We are coming up on the 150th anniversary of this tragic sinking off North Carolina's Cape Hatteras. The Army Transport steamer was loaded with Union soldiers and evidently some former prisoners as in the case of James O'Rorke who was listed in one source as being from Andersonville prison camp.
One recently discharged Illinois regiment, the 56th Illinois, lost all but five of its 205 members. Deaths are put at 500, making it one of the worst U.S. maritime disasters.
Another ship returning former Union prisoners is a little more famous, the SS Sultana, It sank a few weeks later in the Mississippi River resulting in even more deaths.
Just imagine yourself looking forward to returning home and reuniting with family and loved ones and being this close, having survived the harsh conditions of war, and then dying.
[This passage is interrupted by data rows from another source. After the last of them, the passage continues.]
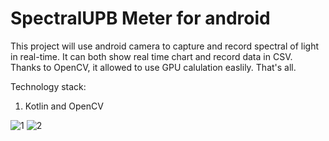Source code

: # SpectralUPB Meter for android
This project will use android camera to capture and record spectral of light in real-time. It can both show real time chart and record data in CSV.   
Thanks to OpenCV, it allowed to use GPU calulation easlily. That's all.

Technology stack:
 1. Kotlin and OpenCV


![1](https://user-images.githubusercontent.com/11364402/55986722-43edba80-5cb5-11e9-9a2a-54a784162f38.jpeg)
![2](https://user-images.githubusercontent.com/11364402/55986729-451ee780-5cb5-11e9-81cc-5a84e6201a6d.jpeg)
Of course, these two disasters were quickly overshadowed by Lee's surrender and Lincoln's assassination.
--Old Secesh
1 comment:
My great grandfather, Wilson M. Gamble of the 69th Ohio (he actually spent more of the Civil War as a member of the Pioneer Brigade), is listed as having "perished on the General Lyon" off Hatteras. In reality, he lived until 1908. In his regimental history, and in his own regimental papers, he is listed has having died in this disaster, although it was at some point cleared up as he was able to receive a soldier's pension. We have often wondered if he was an unreported survivor, or missed the boat, or never intended to travel on it. A bad month for the Gamble family. His older brother was killed by a Confederate deserter who mistook his patrol in South Carolina in early April 1865 for southern home guard collecting deserters.
I have no idea how to pursue the mystery of Wilson Gamble and the General Lyon disaster.